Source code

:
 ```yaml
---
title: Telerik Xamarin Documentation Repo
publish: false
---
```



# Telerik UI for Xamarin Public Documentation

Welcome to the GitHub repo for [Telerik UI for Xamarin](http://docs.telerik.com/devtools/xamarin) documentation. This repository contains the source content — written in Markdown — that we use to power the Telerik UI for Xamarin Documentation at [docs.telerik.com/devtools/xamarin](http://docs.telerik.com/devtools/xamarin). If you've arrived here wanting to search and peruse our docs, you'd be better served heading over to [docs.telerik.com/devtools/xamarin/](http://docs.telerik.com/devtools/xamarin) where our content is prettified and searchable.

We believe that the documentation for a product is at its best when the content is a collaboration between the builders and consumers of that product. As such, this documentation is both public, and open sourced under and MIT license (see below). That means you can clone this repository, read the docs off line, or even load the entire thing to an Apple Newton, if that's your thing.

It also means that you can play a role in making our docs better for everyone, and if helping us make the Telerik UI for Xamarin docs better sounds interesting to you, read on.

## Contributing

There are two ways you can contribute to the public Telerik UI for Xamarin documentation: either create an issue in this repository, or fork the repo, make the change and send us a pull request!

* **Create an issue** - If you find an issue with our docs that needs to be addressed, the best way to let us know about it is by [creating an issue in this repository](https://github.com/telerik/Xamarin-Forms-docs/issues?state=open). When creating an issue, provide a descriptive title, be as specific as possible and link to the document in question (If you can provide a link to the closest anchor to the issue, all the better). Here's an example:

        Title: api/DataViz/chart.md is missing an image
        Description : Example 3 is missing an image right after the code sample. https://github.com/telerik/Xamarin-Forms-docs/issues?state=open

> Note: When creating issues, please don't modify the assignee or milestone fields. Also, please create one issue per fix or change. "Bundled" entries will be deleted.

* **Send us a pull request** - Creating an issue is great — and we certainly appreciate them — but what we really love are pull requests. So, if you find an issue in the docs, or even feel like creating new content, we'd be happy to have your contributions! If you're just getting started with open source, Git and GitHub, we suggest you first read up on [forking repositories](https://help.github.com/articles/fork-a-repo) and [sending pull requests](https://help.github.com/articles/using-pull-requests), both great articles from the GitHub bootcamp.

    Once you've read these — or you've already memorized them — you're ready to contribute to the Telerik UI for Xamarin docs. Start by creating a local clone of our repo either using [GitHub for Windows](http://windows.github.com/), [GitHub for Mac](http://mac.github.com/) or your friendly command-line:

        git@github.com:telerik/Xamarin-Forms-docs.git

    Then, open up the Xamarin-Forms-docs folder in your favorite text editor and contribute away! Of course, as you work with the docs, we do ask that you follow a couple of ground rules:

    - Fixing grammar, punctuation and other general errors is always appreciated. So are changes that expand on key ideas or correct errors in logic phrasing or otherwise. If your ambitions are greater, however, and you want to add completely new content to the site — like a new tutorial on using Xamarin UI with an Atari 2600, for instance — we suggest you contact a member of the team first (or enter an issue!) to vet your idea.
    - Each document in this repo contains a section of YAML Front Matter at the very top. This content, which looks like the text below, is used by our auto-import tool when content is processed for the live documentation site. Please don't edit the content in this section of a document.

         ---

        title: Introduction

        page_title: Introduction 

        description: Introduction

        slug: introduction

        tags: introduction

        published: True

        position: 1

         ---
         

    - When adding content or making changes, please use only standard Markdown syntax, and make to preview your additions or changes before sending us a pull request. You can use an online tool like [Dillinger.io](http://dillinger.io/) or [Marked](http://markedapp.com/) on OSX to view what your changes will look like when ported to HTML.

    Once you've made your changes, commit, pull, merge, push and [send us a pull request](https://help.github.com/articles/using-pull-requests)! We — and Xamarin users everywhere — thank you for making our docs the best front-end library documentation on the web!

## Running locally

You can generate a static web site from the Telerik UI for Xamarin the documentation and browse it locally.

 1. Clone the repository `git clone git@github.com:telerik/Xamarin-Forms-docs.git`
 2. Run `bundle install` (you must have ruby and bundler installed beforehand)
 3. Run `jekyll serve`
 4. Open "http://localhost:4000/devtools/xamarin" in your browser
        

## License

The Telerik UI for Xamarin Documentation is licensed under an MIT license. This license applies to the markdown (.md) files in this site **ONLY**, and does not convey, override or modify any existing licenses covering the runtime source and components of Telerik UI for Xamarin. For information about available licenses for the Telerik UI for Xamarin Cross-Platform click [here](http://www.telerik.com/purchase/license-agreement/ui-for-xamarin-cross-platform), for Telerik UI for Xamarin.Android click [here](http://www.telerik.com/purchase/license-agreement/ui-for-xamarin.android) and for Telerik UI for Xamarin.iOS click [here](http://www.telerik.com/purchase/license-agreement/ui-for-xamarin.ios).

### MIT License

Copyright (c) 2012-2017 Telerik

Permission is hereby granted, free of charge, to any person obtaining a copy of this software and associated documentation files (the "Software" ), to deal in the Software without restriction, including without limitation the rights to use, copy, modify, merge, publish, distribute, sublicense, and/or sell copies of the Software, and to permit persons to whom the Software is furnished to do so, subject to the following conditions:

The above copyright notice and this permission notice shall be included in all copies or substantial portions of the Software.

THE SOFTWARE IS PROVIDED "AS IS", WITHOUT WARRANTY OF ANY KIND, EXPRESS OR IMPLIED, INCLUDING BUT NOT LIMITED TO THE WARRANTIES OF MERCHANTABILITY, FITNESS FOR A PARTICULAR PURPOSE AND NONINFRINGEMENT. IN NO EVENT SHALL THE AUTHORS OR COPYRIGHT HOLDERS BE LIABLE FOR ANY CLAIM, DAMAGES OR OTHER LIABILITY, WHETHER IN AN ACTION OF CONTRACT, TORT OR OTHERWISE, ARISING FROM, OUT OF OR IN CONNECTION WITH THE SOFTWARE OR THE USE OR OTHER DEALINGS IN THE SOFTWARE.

----

| What is needed |
All of the material needs to be reproduced exactly as it reads.

| Task response |
Source code

:
 ```yaml
---
title: Telerik Xamarin Documentation Repo
publish: false
---
```



# Telerik UI for Xamarin Public Documentation

Welcome to the GitHub repo for [Telerik UI for Xamarin](http://docs.telerik.com/devtools/xamarin) documentation. This repository contains the source content — written in Markdown — that we use to power the Telerik UI for Xamarin Documentation at [docs.telerik.com/devtools/xamarin](http://docs.telerik.com/devtools/xamarin). If you've arrived here wanting to search and peruse our docs, you'd be better served heading over to [docs.telerik.com/devtools/xamarin/](http://docs.telerik.com/devtools/xamarin) where our content is prettified and searchable.

We believe that the documentation for a product is at its best when the content is a collaboration between the builders and consumers of that product. As such, this documentation is both public, and open sourced under and MIT license (see below). That means you can clone this repository, read the docs off line, or even load the entire thing to an Apple Newton, if that's your thing.

It also means that you can play a role in making our docs better for everyone, and if helping us make the Telerik UI for Xamarin docs better sounds interesting to you, read on.

## Contributing

There are two ways you can contribute to the public Telerik UI for Xamarin documentation: either create an issue in this repository, or fork the repo, make the change and send us a pull request!

* **Create an issue** - If you find an issue with our docs that needs to be addressed, the best way to let us know about it is by [creating an issue in this repository](https://github.com/telerik/Xamarin-Forms-docs/issues?state=open). When creating an issue, provide a descriptive title, be as specific as possible and link to the document in question (If you can provide a link to the closest anchor to the issue, all the better). Here's an example:

        Title: api/DataViz/chart.md is missing an image
        Description : Example 3 is missing an image right after the code sample. https://github.com/telerik/Xamarin-Forms-docs/issues?state=open

> Note: When creating issues, please don't modify the assignee or milestone fields. Also, please create one issue per fix or change. "Bundled" entries will be deleted.

* **Send us a pull request** - Creating an issue is great — and we certainly appreciate them — but what we really love are pull requests. So, if you find an issue in the docs, or even feel like creating new content, we'd be happy to have your contributions! If you're just getting started with open source, Git and GitHub, we suggest you first read up on [forking repositories](https://help.github.com/articles/fork-a-repo) and [sending pull requests](https://help.github.com/articles/using-pull-requests), both great articles from the GitHub bootcamp.

    Once you've read these — or you've already memorized them — you're ready to contribute to the Telerik UI for Xamarin docs. Start by creating a local clone of our repo either using [GitHub for Windows](http://windows.github.com/), [GitHub for Mac](http://mac.github.com/) or your friendly command-line:

        git@github.com:telerik/Xamarin-Forms-docs.git

    Then, open up the Xamarin-Forms-docs folder in your favorite text editor and contribute away! Of course, as you work with the docs, we do ask that you follow a couple of ground rules:

    - Fixing grammar, punctuation and other general errors is always appreciated. So are changes that expand on key ideas or correct errors in logic phrasing or otherwise. If your ambitions are greater, however, and you want to add completely new content to the site — like a new tutorial on using Xamarin UI with an Atari 2600, for instance — we suggest you contact a member of the team first (or enter an issue!) to vet your idea.
    - Each document in this repo contains a section of YAML Front Matter at the very top. This content, which looks like the text below, is used by our auto-import tool when content is processed for the live documentation site. Please don't edit the content in this section of a document.

         ---

        title: Introduction

        page_title: Introduction 

        description: Introduction

        slug: introduction

        tags: introduction

        published: True

        position: 1

         ---
         

    - When adding content or making changes, please use only standard Markdown syntax, and make to preview your additions or changes before sending us a pull request. You can use an online tool like [Dillinger.io](http://dillinger.io/) or [Marked](http://markedapp.com/) on OSX to view what your changes will look like when ported to HTML.

    Once you've made your changes, commit, pull, merge, push and [send us a pull request](https://help.github.com/articles/using-pull-requests)! We — and Xamarin users everywhere — thank you for making our docs the best front-end library documentation on the web!

## Running locally

You can generate a static web site from the Telerik UI for Xamarin the documentation and browse it locally.

 1. Clone the repository `git clone git@github.com:telerik/Xamarin-Forms-docs.git`
 2. Run `bundle install` (you must have ruby and bundler installed beforehand)
 3. Run `jekyll serve`
 4. Open "http://localhost:4000/devtools/xamarin" in your browser
        

## License

The Telerik UI for Xamarin Documentation is licensed under an MIT license. This license applies to the markdown (.md) files in this site **ONLY**, and does not convey, override or modify any existing licenses covering the runtime source and components of Telerik UI for Xamarin. For information about available licenses for the Telerik UI for Xamarin Cross-Platform click [here](http://www.telerik.com/purchase/license-agreement/ui-for-xamarin-cross-platform), for Telerik UI for Xamarin.Android click [here](http://www.telerik.com/purchase/license-agreement/ui-for-xamarin.android) and for Telerik UI for Xamarin.iOS click [here](http://www.telerik.com/purchase/license-agreement/ui-for-xamarin.ios).

### MIT License

Copyright (c) 2012-2017 Telerik

Permission is hereby granted, free of charge, to any person obtaining a copy of this software and associated documentation files (the "Software" ), to deal in the Software without restriction, including without limitation the rights to use, copy, modify, merge, publish, distribute, sublicense, and/or sell copies of the Software, and to permit persons to whom the Software is furnished to do so, subject to the following conditions:

The above copyright notice and this permission notice shall be included in all copies or substantial portions of the Software.

THE SOFTWARE IS PROVIDED "AS IS", WITHOUT WARRANTY OF ANY KIND, EXPRESS OR IMPLIED, INCLUDING BUT NOT LIMITED TO THE WARRANTIES OF MERCHANTABILITY, FITNESS FOR A PARTICULAR PURPOSE AND NONINFRINGEMENT. IN NO EVENT SHALL THE AUTHORS OR COPYRIGHT HOLDERS BE LIABLE FOR ANY CLAIM, DAMAGES OR OTHER LIABILITY, WHETHER IN AN ACTION OF CONTRACT, TORT OR OTHERWISE, ARISING FROM, OUT OF OR IN CONNECTION WITH THE SOFTWARE OR THE USE OR OTHER DEALINGS IN THE SOFTWARE.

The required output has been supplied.